Le compagnie di tipo tradizionale con i migliori risultati sono forti soprattutto nel lungo raggio, come mostra il grafico elaborato su dati interni alle compagnie da Interazione, società che fa capo all'esperto di aviazione Nick Brough, consulente di diversi gruppi internazionali. È il punto debole di Alitalia, che – secondo i dati 2006 – ha l'84% di passeggeri nel mercato «domestico» (nazionale e della Ue), rispetto al 77% di Lufthansa, 70% di Air France, 64% circa di Ba e Klm.
Se si considerano i ricavi del traffico, i dati di Interazione mostrano che il 62% dei proventi di Alitalia derivano dal mercato «domestico» (Italia e Ue), solo il 32% dal lungo raggio. La percentuale è rovesciata per le altre compagnie europee: Ba ha il 67% dei ricavi sul lungo raggio, Klm il 61%, Air France il 59%, Lufthansa il 47.
«Alitalia ha ereditato per motivi storici questa debolezza della rete, non è abbastanza grande nel lungo raggio. E quindi – spiega Brough – per tornare ad essere forte ha assoluta necessità di integrarsi con un altro network carrier già forte nel lungo raggio. Questo partner potrebbe anche non essere Air France. Ma ricordiamoci che, se non fosse il vettore francese, dovrebbe sostituire un rapporto in essere con uno nuovo. Questo comporterebbe un lungo periodo di avviamento, per la formazione del personale e l'integrazione dei sistemi informatici».

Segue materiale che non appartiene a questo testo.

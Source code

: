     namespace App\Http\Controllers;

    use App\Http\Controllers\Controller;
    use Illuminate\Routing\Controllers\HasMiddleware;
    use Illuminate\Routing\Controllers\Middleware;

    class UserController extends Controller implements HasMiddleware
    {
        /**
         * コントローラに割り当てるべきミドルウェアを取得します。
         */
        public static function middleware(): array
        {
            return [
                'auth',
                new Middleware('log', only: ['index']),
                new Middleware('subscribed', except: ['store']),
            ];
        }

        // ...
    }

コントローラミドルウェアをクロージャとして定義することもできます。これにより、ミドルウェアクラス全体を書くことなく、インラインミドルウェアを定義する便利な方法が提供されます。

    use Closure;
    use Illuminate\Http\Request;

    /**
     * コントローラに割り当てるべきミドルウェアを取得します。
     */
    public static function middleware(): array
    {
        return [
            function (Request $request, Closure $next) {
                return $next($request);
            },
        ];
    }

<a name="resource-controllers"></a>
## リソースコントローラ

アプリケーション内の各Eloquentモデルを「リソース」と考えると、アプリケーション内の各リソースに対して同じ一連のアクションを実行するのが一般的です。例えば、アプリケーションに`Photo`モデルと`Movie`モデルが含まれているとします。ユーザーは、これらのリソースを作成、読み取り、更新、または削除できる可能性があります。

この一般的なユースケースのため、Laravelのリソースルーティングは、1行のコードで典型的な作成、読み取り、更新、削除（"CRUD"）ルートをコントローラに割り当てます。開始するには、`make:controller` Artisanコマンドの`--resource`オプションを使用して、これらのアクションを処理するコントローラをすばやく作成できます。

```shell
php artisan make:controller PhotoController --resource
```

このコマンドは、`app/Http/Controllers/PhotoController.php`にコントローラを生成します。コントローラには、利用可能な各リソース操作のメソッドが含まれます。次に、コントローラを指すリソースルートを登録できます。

Uno dei limiti di Alitalia è che ha una struttura, anche nei costi, di compagnia tradizionale ma ormai con una limitata attività a lungo raggio. Le ore di volo nel lungo raggio, secondo le analisi di Interazione su dati dell'Aea, per Alitalia sono passate in trent'anni da circa 40mila del 1976 a quasi 100mila nel 2006. Klm è salita da poco più di 50mila a 220mila. Air France da quasi 70mila a 330mila.
Questo conduce direttamente al problema della potenza di fuoco adeguata per presidiare un hub. «Per far funzionare un hub ci vogliono almeno 40-50 aerei di lungo raggio, creando quelle onde di traffico che sono alimentate dai voli locali», spiega Scaramella. «Air France, Ba e Lufthansa hanno 100 aerei di lungo raggio». Alitalia ne ha appena 20. E dall'ottobre 1998 questa modesta artiglieria è stata "dispersa" tra due scali, Malpensa e Fiumicino. Troppo poco per combattere la concorrenza.